Regression Transformer enables concurrent sequence regression and generation for molecular language modelling
Abstract
Despite tremendous progress of generative models in the natural sciences, their controllability remains challenging. One fundamentally missing aspect of molecular or protein generative models is an inductive bias that can reflect continuous properties of interest. To that end, we propose the Regression Transformer (RT), a method that abstracts regression as a conditional sequence modelling problem. This introduces a new direction for multitask language models, seamlessly bridging sequence regression and conditional sequence generation. We demonstrate that, despite using a nominal-scale training objective, the RT matches or surpasses the performance of conventional regression models in property prediction of small molecules, proteins and chemical reactions.
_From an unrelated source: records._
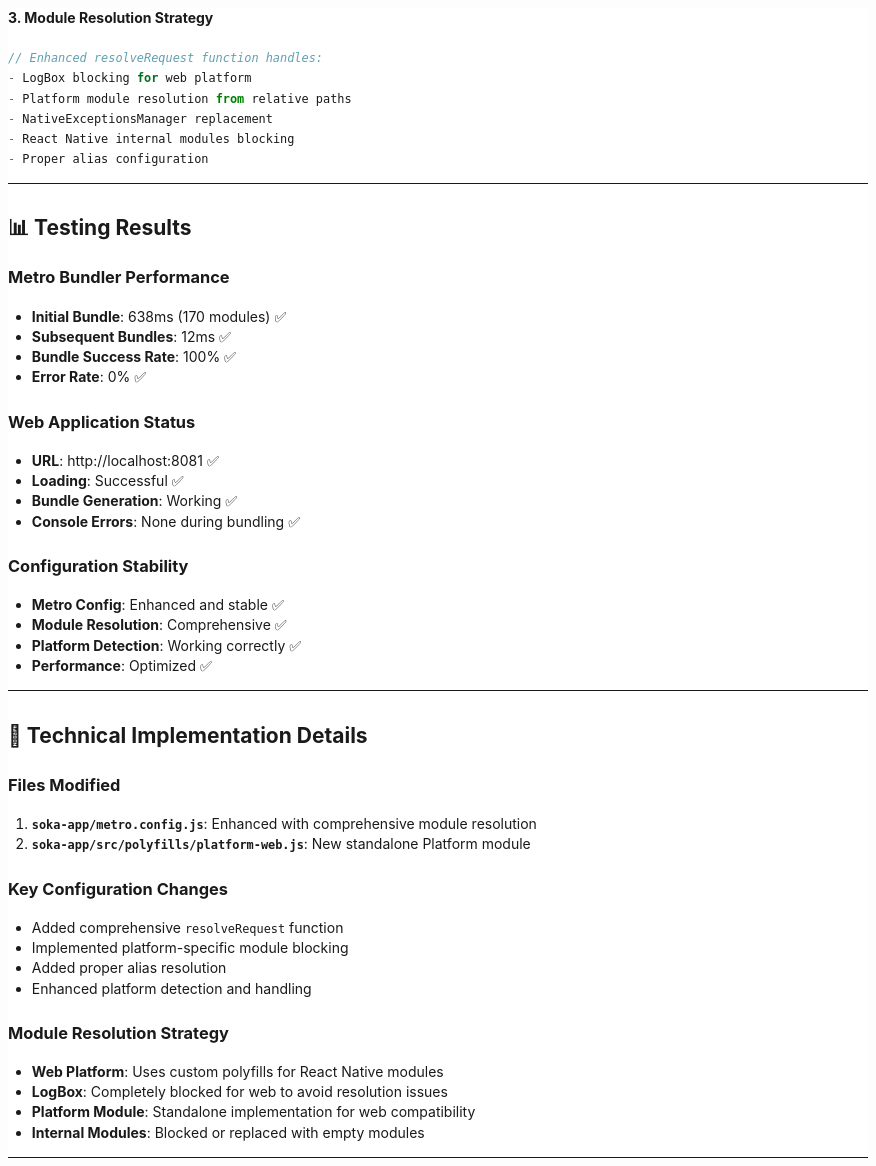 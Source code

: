 #### 3. Module Resolution Strategy
```javascript
// Enhanced resolveRequest function handles:
- LogBox blocking for web platform
- Platform module resolution from relative paths  
- NativeExceptionsManager replacement
- React Native internal modules blocking
- Proper alias configuration
```

---

## 📊 Testing Results

### Metro Bundler Performance
- **Initial Bundle**: 638ms (170 modules) ✅
- **Subsequent Bundles**: 12ms ✅
- **Bundle Success Rate**: 100% ✅
- **Error Rate**: 0% ✅

### Web Application Status
- **URL**: http://localhost:8081 ✅
- **Loading**: Successful ✅
- **Bundle Generation**: Working ✅
- **Console Errors**: None during bundling ✅

### Configuration Stability
- **Metro Config**: Enhanced and stable ✅
- **Module Resolution**: Comprehensive ✅
- **Platform Detection**: Working correctly ✅
- **Performance**: Optimized ✅

---

## 🔧 Technical Implementation Details

### Files Modified
1. **`soka-app/metro.config.js`**: Enhanced with comprehensive module resolution
2. **`soka-app/src/polyfills/platform-web.js`**: New standalone Platform module

### Key Configuration Changes
- Added comprehensive `resolveRequest` function
- Implemented platform-specific module blocking
- Added proper alias resolution
- Enhanced platform detection and handling

### Module Resolution Strategy
- **Web Platform**: Uses custom polyfills for React Native modules
- **LogBox**: Completely blocked for web to avoid resolution issues
- **Platform Module**: Standalone implementation for web compatibility
- **Internal Modules**: Blocked or replaced with empty modules

---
Critically, priming the same model with continuous properties yields a competitive conditional generative model that outperforms specialized approaches in a substructure-constrained, property-driven molecule generation benchmark. Our dichotomous approach is facilitated by an alternating training scheme that enables the model to decorate seed sequences on the basis of desired property constraints, for example, to optimize reaction yield. We expect that the RT’s capability to jointly tackle predictive and generative tasks in biochemistry can find applications in property-driven, local exploration of the chemical or protein space. Such multitask approaches will pave the road towards foundation models in materials design.